以降、いつか本人の呟きアカウントに行き当たることを願って、あるいはどこかでバッタリ顔を合わせることを祈って、
再会と再縁を強く求め始めた3年前から、おうち時間をそのひとの捜索に割いてきました。
「附子山さん……」

珍しい名字のひとでした。
堅苦しい話ばかりの、不器用なひとでした。
「面白くない」、「解釈不一致」、「あいつ頭おかしい」。あまりの人付き合いの下手っぷりを、呟きアプリの別垢で愚痴ったこともありました。
よもやそれがバレたか、まさか。
不器用な生真面目は突然姿を消して、二度と、会うことがありませんでした。
グループチャットは退会済み。電話も解約したらしく不通。住んでいたアパートはもぬけの殻。

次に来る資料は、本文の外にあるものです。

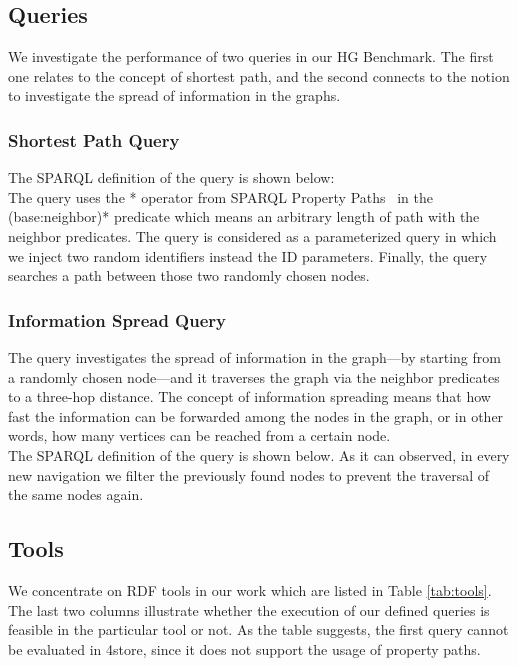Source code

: \subsection{Queries}

We investigate the performance of two queries in our HG Benchmark. The first one relates to the concept of shortest path, and the second connects to the notion to investigate the spread of information in the graphs.

\subsubsection{Shortest Path Query}

The SPARQL definition of the query is shown below:\\


The query uses the \textsf{*} operator from SPARQL Property Paths~\cite{property_path} in the \textsf{(base:neighbor)*} predicate which means an arbitrary length of path with the \textsf{neighbor} predicates. The query is considered as a parameterized query in which we inject two random identifiers instead the \textsf{ID} parameters. Finally, the query searches a path between those two randomly chosen nodes.

\subsubsection{Information Spread Query}
The query investigates the spread of information in the graph---by starting from a randomly chosen node---and it traverses the graph via the \textsf{neighbor} predicates to a three-hop distance. The concept of information spreading means that how fast the information can be forwarded among the nodes in the graph, or in other words, how many vertices can be reached from a certain node.\\
The SPARQL definition of the query is shown below. As it can observed, in every new navigation we filter the previously found nodes to prevent the traversal of the same nodes again.



\subsection{Tools}

We concentrate on RDF tools in our work which are listed in Table \ref{tab:tools}. The last two columns illustrate whether the execution of our defined queries is feasible in the particular tool or not. As the table suggests, the first query cannot be evaluated in \textsf{4store}, since it does not support the usage of property paths.


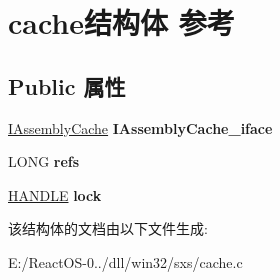 \hypertarget{structcache}{}\section{cache结构体 参考}
\label{structcache}
\subsection*{Public 属性}
\begin{DoxyCompactItemize}
\item 
\mbox{\label{structcache_a3e6a68513adf44b8c35cc49686199945}} 
\hyperlink{interface_i_assembly_cache}{I\+Assembly\+Cache} {\bfseries I\+Assembly\+Cache\+\_\+iface}
\item 
\mbox{\label{structcache_a8ab761c2cb93510e2e5f5e406ef7daaa}} 
L\+O\+NG {\bfseries refs}
\item 
\mbox{\label{structcache_a7eb2cbd9d57863902c56a407b2026880}} 
\hyperlink{interfacevoid}{H\+A\+N\+D\+LE} {\bfseries lock}
\end{DoxyCompactItemize}


该结构体的文档由以下文件生成\+:\begin{DoxyCompactItemize}
\item 
E\+:/\+React\+O\+S-\/0../dll/win32/sxs/cache.\+c\end{DoxyCompactItemize}
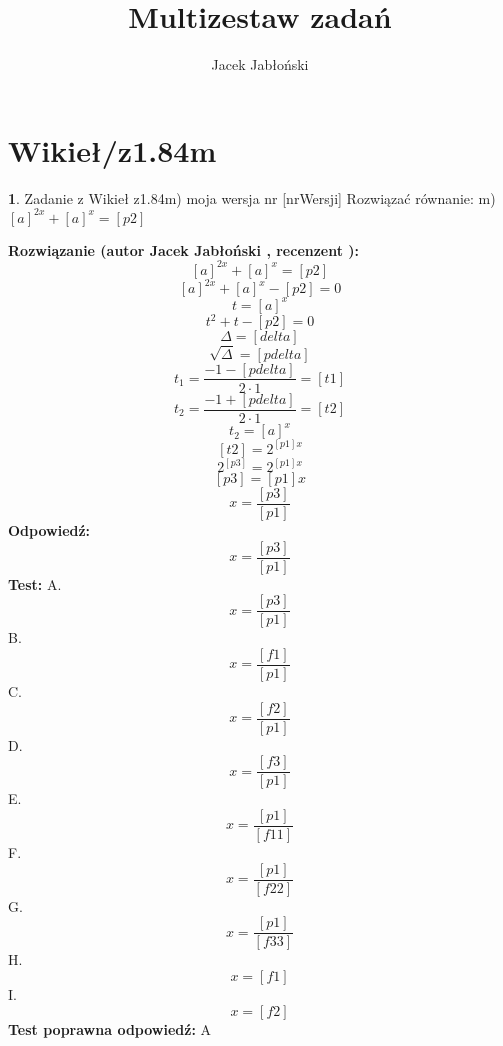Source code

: \documentclass[12pt, a4paper]{article}
\title{Multizestaw zadań}
\author{Jacek Jabłoński}
\date{}
\theoremstyle{definition} %
\newtheorem{zad}{}
\newcommand{\kategoria}[1]{\section{#1}} %
\newcommand{\zadStart}[1]{\begin{zad}#1\newline} %
\newcommand{\zadStop}{\end{zad}}   %
\newcommand{\rozwStart}[2]{\noindent \textbf{Rozwiązanie (autor #1 , recenzent #2): }\newline} %
\newcommand{\rozwStop}{\newline}                                            %
\newcommand{\odpStart}{\noindent \textbf{Odpowiedź:}\newline}    %
\newcommand{\odpStop}{\newline}                                             %
\newcommand{\testStart}{\noindent \textbf{Test:}\newline} %
\newcommand{\testStop}{\newline} %
\newcommand{\kluczStart}{\noindent \textbf{Test poprawna odpowiedź:}\newline} %
\newcommand{\kluczStop}{\newline} %
\begin{document}
\maketitle


\kategoria{Wikieł/z1.84m}
\zadStart{Zadanie z Wikieł z1.84m) moja wersja nr [nrWersji]}
Rozwiązać równanie:
m) $[a]^{2x} + [a]^x = [p2]$
\zadStop
\rozwStart{Jacek Jabłoński}{}
$$[a]^{2x} + [a]^x = [p2]$$
$$[a]^{2x} + [a]^x - [p2] = 0$$
$$t = [a]^x$$
$$t^2 + t - [p2] = 0 $$
$$\Delta = [delta]$$
$$\sqrt{\Delta} = [pdelta]$$
$$t_1 = \frac{-1-[pdelta]}{2 \cdot 1} = [t1]$$
$$t_2 = \frac{-1+[pdelta]}{2 \cdot 1} =[t2]$$
$$t_2 = [a]^x $$
$$[t2] = 2^{[p1]x} $$
$$2^[p3]=2^{[p1]x}$$
$$[p3]=[p1]x$$
$$x=\frac{[p3]}{[p1]}$$
\rozwStop
\odpStart
$$ x=\frac{[p3]}{[p1]} $$
\odpStop
\testStart
A. $$ x=\frac{[p3]}{[p1]} $$
B. $$ x=\frac{[f1]}{[p1]} $$
C. $$ x=\frac{[f2]}{[p1]} $$
D. $$ x=\frac{[f3]}{[p1]} $$
E. $$ x=\frac{[p1]}{[f11]} $$
F. $$ x=\frac{[p1]}{[f22]} $$
G. $$ x=\frac{[p1]}{[f33]} $$
H. $$ x=[f1] $$
I. $$ x=[f2] $$
\testStop
\kluczStart
A
\kluczStop
\end{document}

珍しい名字です。どうせすぐ足がつくだろうと、探して挫折して、あれから8年経過しました。

「もう一度、今度こそ、最初からやり直したい」
なんだかんだで、あのひとが一番無難で、一番正直だった。
短い短い恋を思い出しながら、今日もそのひとは、おうち時間でかつての恋人を探すのでした。